Skip to content

Latest commit

 

History

History

deploy

Using the Script

This folder contains a script, sampleclean-ec2, for launching SampleClean instances on Amazon EC2.

The script calls the spark-ec2 script (documented at http://spark.apache.org/docs/latest/ec2-scripts.html), and can be called as either:

./sampleclean-ec2.sh CREDENTIALS_DIRECTORY SPARK-EC2-ARG [SPARK-EC2-ARG ...]

or:

./sampleclean-ec2.sh SPARK-EC2-ARG [SPARK-EC2-ARG ...]

In the latter case, CREDENTIALS_DIRECTORY will be set to the value of the environment variable $AWS_CREDENTIALS_DIR if it exists, or the default value $HOME/.ssh/aws/sampleclean.

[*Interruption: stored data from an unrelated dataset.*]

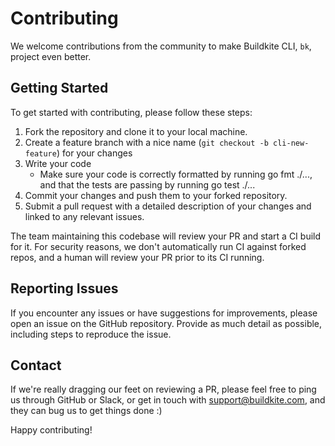 # Contributing

We welcome contributions from the community to make Buildkite CLI, `bk`, project even better.

## Getting Started

To get started with contributing, please follow these steps:

1. Fork the repository and clone it to your local machine.
2. Create a feature branch with a nice name (`git checkout -b cli-new-feature`) for your changes
3. Write your code
    * Make sure your code is correctly formatted by running go fmt ./..., and that the tests are passing by running go test ./...
5. Commit your changes and push them to your forked repository.
7. Submit a pull request with a detailed description of your changes and linked to any relevant issues.

The team maintaining this codebase will review your PR and start a CI build for it. For security reasons, we don't automatically run CI against forked repos, and a human will review your PR prior to its CI running.

## Reporting Issues

If you encounter any issues or have suggestions for improvements, please open an issue on the GitHub repository. Provide as much detail as possible, including steps to reproduce the issue.

## Contact

If we're really dragging our feet on reviewing a PR, please feel free to ping us through GitHub or Slack, or get in touch with [support@buildkite.com](mailto:support@buildkite.com), and they can bug us to get things done :) 

Happy contributing!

Either way, CREDENTIALS_DIRECTORY must be a path to a directory containing AWS credentials needed for using AWS and EC2:

  • A *.csv file containing IAM credentials for accessing AWS on your behalf.
  • A KEYNAME.pem file containing the EC2 keypair corresponding to KEYNAME.
  • (optional) The sampleclean1_eecs_berkeley_edu_chained.cer file containing the chained sampleclean*.eecs.berkeley.edu ssl certificates.
  • (optional) The sampleclean1.eecs.berkeley.edu-san.key file containing the private key for the ssl certificate.

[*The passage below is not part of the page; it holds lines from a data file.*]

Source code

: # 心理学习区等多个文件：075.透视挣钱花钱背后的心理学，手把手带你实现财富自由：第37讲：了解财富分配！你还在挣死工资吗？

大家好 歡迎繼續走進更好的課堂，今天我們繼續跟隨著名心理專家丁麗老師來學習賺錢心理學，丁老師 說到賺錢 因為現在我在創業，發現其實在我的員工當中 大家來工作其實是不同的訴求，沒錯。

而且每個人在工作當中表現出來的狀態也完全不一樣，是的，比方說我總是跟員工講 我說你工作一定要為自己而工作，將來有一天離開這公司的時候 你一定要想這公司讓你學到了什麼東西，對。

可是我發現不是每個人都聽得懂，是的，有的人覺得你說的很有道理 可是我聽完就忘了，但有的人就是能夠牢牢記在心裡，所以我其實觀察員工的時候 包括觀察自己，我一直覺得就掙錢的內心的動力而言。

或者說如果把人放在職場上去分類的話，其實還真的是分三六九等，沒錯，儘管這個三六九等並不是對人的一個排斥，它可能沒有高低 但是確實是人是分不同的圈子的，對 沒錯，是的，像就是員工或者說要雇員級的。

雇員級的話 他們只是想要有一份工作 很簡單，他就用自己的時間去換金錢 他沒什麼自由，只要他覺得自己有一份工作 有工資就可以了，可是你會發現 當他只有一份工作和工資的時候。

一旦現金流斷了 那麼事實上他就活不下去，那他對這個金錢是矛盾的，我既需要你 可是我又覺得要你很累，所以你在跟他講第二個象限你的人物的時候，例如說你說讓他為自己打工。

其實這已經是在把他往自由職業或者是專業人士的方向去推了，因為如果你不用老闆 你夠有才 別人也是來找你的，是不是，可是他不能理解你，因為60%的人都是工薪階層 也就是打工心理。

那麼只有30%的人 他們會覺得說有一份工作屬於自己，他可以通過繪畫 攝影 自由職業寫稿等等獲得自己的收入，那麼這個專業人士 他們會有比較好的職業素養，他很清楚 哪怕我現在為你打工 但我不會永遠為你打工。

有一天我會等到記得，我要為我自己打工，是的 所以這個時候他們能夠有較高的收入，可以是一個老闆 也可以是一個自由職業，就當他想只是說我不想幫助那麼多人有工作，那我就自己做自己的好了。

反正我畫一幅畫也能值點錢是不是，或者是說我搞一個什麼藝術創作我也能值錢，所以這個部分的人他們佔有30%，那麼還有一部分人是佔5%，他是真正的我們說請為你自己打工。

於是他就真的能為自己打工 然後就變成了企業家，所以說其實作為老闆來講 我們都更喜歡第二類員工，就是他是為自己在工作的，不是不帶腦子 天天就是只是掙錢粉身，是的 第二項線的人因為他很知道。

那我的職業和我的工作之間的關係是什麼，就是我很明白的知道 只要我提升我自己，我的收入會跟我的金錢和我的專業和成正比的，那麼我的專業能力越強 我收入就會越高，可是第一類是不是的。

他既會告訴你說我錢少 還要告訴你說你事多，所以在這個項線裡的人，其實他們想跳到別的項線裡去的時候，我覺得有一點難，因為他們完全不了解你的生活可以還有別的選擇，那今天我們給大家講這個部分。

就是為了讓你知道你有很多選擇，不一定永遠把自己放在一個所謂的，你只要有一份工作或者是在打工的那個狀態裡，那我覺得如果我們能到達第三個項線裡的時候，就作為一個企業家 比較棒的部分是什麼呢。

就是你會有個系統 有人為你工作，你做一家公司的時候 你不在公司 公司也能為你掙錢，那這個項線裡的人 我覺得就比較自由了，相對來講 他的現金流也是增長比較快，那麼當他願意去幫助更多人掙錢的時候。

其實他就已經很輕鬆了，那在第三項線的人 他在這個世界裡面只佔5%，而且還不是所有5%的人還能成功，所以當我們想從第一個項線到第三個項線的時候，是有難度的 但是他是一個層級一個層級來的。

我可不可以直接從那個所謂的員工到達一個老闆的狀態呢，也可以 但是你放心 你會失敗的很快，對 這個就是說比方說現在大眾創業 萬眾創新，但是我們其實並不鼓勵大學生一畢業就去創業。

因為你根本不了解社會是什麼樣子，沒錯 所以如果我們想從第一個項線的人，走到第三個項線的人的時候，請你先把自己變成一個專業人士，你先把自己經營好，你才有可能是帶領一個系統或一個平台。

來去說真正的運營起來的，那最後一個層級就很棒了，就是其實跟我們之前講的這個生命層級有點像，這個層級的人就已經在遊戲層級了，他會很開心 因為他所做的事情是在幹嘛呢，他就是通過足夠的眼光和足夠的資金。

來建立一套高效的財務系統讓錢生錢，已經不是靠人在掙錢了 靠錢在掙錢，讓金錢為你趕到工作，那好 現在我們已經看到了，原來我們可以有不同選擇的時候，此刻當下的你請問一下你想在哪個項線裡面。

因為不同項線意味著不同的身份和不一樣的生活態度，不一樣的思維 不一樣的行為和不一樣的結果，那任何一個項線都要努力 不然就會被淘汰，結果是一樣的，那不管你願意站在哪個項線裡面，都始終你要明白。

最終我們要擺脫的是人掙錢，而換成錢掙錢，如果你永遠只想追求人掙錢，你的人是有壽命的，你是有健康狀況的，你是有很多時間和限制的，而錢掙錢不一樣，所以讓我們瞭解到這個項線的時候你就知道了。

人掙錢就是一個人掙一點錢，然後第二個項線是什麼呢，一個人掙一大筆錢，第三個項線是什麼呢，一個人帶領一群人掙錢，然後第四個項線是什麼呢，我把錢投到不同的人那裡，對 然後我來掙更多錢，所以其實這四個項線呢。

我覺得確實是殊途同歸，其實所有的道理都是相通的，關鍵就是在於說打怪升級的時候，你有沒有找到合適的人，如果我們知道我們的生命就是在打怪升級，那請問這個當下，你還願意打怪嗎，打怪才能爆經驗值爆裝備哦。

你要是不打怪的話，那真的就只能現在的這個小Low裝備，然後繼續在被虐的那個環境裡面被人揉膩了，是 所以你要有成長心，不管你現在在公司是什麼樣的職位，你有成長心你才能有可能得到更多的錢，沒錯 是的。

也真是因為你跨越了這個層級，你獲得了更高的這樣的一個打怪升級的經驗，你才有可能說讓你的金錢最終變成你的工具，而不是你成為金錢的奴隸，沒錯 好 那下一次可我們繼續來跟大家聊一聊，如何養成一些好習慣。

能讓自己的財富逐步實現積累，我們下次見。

For help with SPARK-EC2-ARGs, run ./sampleclean-ec2.sh --help.

Launching a cluster

For example, to launch a cluster named sampleclean with 8 slaves, then run the crowd server:

# Alternatively, use a pre-saved ami with --master-ami AMI_ID
./sampleclean-ec2.sh ~/.ssh/aws/sampleclean/ -s 8 -t m1.large launch sampleclean
# ... lots of output ...
./sampleclean-ec2.sh ~/.ssh/aws/sampleclean/ get-master sampleclean
# ... get the master's hostname ...
./sampleclean-ec2.sh ~/.ssh/aws/sampleclean/ login sampleclean
> workon sampleclean
> cd $PROJECT_HOME
> ./run.sh -d
# ... and the crowd server should be available at the master's hostname on port 8000 ... #

Running code on the cluster

To actually get code running on a cluster you've launched, you'll need to:

  • ssh into the cluster: ./sampleclean-ec2.sh ~/.ssh/aws/sampleclean/ login CLUSTER_NAME

  • Copy data to the master's hdfs instance: /root/ephemeral-hdfs/bin/hadoop dfs -put LOCAL/PATH/TO/data HDFS/PATH/TO/data

  • Run the handy script in the sampleclean-async directory to start the crowd server and run the SCDriver program:

    cd /root/sampleclean-async
    ./run-all-ec2.sh
  • Or to have more control (or to run things in debug mode):

    • Start the crowd server (see above).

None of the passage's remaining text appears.